PROBLEM
I'd like every line from the material below that has "君が好き" in it.

*** WORKING DATA ***

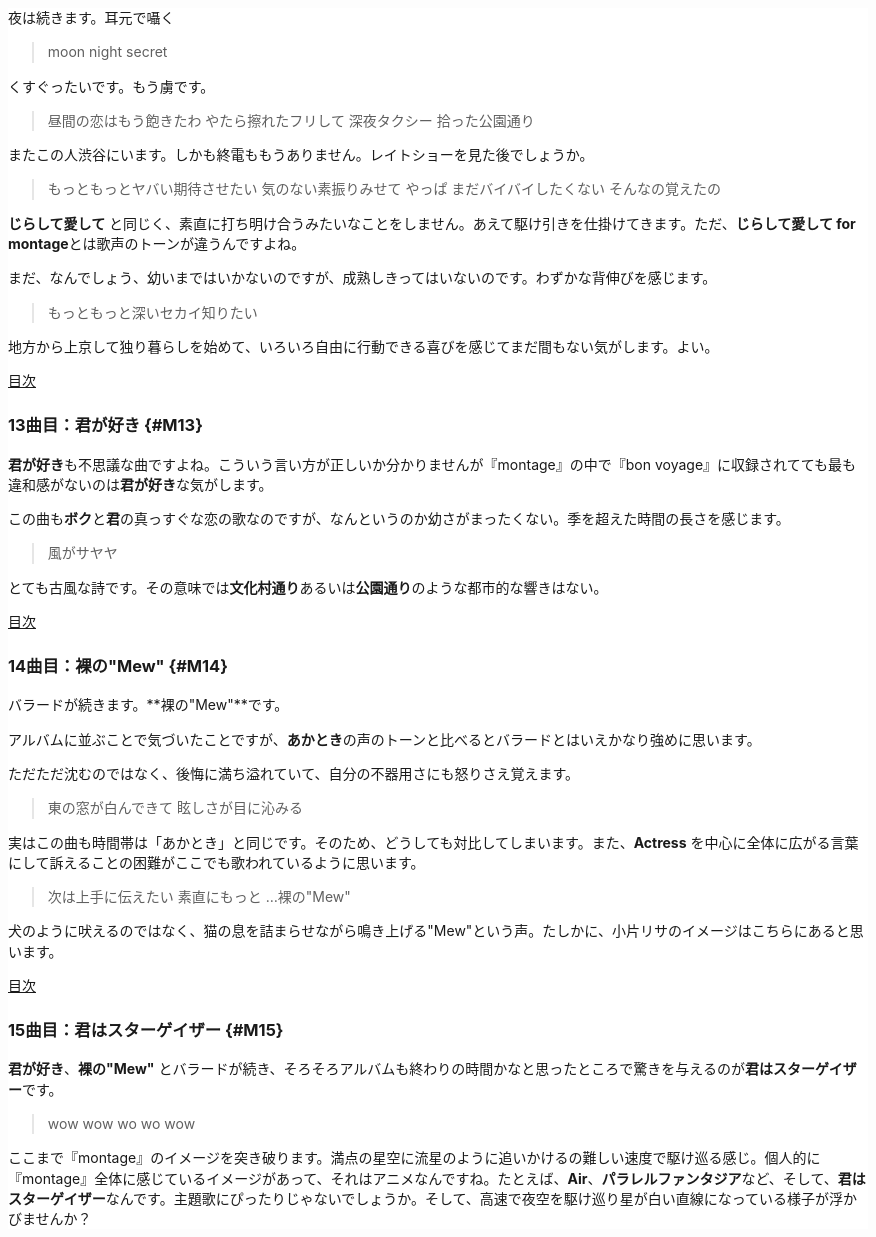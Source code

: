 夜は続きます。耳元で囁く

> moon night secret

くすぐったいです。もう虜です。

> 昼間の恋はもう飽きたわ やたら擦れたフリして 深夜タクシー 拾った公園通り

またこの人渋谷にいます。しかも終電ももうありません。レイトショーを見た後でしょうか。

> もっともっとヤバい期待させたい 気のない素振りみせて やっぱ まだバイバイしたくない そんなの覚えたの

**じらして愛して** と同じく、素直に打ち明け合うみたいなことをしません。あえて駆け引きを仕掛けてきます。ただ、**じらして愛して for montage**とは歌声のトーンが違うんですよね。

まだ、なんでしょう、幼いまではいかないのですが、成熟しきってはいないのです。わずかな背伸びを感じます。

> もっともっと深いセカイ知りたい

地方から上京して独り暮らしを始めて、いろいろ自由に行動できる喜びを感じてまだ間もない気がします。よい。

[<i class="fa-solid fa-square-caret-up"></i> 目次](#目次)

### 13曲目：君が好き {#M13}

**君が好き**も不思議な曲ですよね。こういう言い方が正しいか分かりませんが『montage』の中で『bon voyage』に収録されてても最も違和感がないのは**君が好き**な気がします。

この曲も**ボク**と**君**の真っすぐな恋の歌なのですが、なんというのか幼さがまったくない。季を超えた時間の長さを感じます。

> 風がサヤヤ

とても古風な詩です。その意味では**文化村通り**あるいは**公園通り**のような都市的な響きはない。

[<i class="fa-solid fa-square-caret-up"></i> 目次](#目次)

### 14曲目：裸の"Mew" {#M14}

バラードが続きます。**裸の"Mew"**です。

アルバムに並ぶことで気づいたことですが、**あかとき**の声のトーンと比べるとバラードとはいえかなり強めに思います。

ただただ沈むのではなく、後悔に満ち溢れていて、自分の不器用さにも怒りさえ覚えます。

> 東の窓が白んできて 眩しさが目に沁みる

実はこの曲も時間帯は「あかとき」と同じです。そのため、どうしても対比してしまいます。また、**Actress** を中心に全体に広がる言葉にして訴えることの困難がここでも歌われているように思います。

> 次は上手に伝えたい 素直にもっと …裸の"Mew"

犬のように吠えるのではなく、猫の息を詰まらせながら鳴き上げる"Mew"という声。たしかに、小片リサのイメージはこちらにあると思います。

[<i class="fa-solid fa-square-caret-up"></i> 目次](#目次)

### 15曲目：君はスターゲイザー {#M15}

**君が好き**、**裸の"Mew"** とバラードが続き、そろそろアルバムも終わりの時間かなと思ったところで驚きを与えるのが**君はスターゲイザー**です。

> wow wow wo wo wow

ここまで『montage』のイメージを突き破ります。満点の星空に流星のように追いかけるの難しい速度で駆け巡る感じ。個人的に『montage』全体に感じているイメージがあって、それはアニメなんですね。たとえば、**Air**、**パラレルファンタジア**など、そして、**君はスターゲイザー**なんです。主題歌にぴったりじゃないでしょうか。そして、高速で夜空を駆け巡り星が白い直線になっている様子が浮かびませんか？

*** End of WORKING DATA ***

ANSWER SPACE
### 13曲目：君が好き {#M13}
**君が好き**も不思議な曲ですよね。こういう言い方が正しいか分かりませんが『montage』の中で『bon voyage』に収録されてても最も違和感がないのは**君が好き**な気がします。
**君が好き**、**裸の"Mew"** とバラードが続き、そろそろアルバムも終わりの時間かなと思ったところで驚きを与えるのが**君はスターゲイザー**です。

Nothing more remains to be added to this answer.